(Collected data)
**********
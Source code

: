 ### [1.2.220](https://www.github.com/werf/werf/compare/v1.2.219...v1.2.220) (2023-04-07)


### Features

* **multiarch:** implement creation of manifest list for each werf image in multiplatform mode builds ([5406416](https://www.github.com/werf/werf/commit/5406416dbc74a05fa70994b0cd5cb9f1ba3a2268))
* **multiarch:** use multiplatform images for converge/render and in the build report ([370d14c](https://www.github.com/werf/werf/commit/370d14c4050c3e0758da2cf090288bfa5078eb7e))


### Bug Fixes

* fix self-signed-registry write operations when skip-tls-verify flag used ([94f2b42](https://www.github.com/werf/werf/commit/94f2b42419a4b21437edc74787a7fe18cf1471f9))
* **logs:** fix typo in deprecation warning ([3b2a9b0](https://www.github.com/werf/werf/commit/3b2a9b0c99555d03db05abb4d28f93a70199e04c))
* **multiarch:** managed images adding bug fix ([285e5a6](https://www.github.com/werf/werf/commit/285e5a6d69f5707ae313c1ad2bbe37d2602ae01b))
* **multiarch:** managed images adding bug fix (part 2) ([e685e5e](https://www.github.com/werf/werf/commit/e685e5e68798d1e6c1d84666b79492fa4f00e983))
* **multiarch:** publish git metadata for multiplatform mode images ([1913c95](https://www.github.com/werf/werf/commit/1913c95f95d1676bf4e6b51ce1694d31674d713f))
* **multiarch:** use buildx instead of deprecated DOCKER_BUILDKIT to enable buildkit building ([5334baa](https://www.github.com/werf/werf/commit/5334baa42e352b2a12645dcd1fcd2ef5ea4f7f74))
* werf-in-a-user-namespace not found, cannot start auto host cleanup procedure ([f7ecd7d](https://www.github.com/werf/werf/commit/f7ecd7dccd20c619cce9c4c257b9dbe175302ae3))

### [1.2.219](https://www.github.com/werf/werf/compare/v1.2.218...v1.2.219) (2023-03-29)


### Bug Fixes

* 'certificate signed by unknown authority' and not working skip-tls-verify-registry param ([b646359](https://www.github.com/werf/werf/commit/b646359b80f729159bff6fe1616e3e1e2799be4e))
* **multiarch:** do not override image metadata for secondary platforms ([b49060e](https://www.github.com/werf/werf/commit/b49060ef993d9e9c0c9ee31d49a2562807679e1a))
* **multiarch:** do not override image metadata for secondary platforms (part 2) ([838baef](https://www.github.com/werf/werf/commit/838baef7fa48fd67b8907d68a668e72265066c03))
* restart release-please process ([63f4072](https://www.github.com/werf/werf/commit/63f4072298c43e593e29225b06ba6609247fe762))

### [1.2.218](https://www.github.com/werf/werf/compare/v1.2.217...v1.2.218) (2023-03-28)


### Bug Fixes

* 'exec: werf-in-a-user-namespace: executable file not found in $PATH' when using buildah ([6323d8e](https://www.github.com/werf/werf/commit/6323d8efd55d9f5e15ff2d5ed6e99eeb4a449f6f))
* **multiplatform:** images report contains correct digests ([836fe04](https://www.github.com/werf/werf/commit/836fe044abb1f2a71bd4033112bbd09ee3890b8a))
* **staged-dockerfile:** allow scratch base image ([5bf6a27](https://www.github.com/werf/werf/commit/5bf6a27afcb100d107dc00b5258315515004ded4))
**********
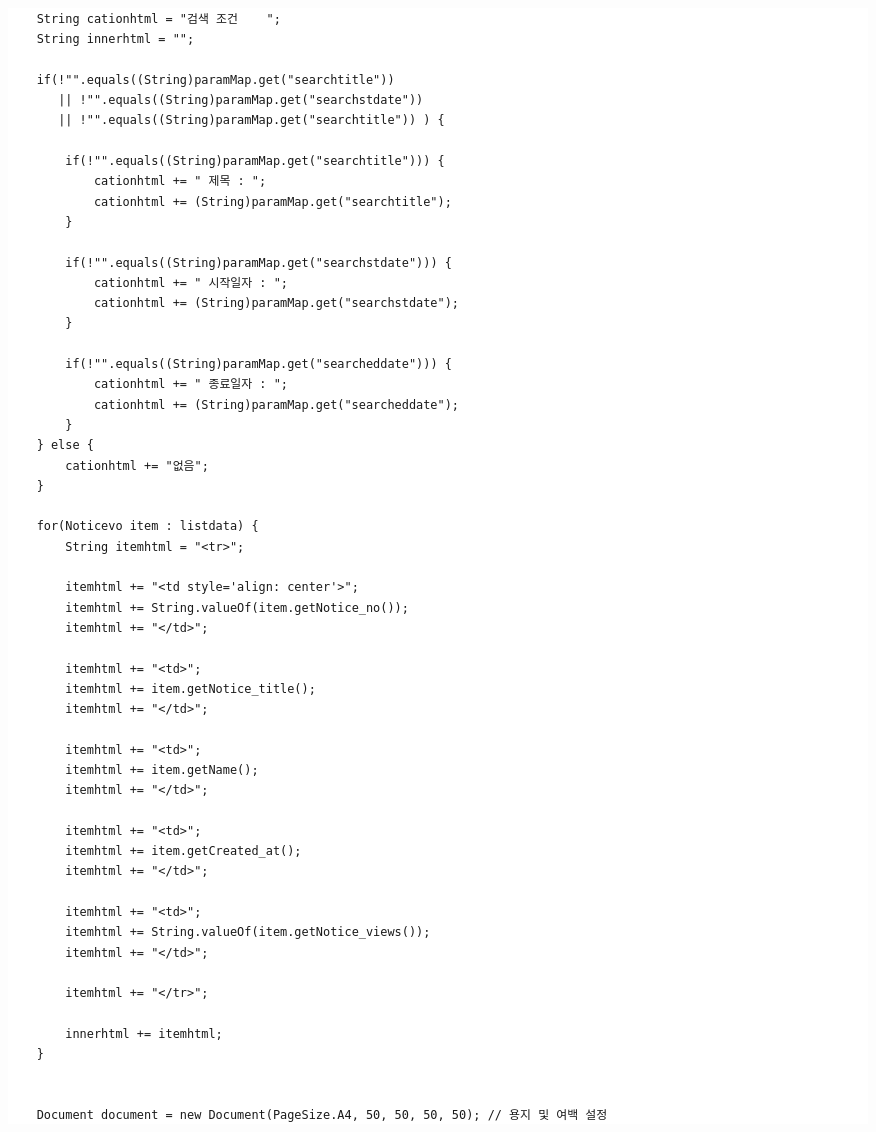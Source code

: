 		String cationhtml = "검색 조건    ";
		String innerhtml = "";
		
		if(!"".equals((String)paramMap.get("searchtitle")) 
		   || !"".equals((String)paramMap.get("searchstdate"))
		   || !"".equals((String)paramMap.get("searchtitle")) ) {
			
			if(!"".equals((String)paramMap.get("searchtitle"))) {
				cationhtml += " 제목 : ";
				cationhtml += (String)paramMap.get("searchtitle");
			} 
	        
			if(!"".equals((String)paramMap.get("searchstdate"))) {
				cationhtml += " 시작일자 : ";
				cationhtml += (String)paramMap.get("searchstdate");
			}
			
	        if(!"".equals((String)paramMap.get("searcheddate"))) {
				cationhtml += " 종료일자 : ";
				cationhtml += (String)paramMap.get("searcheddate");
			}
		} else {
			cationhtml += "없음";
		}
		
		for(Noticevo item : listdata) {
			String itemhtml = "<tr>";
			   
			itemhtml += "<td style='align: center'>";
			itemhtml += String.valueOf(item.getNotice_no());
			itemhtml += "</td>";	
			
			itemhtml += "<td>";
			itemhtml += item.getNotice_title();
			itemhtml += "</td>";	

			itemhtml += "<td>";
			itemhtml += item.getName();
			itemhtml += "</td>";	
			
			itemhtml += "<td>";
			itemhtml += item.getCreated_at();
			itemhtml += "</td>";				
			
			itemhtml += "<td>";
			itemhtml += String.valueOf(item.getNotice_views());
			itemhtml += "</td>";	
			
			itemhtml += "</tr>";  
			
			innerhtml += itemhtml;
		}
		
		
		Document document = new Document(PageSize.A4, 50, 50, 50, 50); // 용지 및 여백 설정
**********
◆ **WORK TASK**
Show the lines of the records above that mention "compare".

◆ **RESPONSE AREA**
: ### [1.2.220](https://www.github.com/werf/werf/compare/v1.2.219...v1.2.220) (2023-04-07)
### [1.2.219](https://www.github.com/werf/werf/compare/v1.2.218...v1.2.219) (2023-03-29)
### [1.2.218](https://www.github.com/werf/werf/compare/v1.2.217...v1.2.218) (2023-03-28)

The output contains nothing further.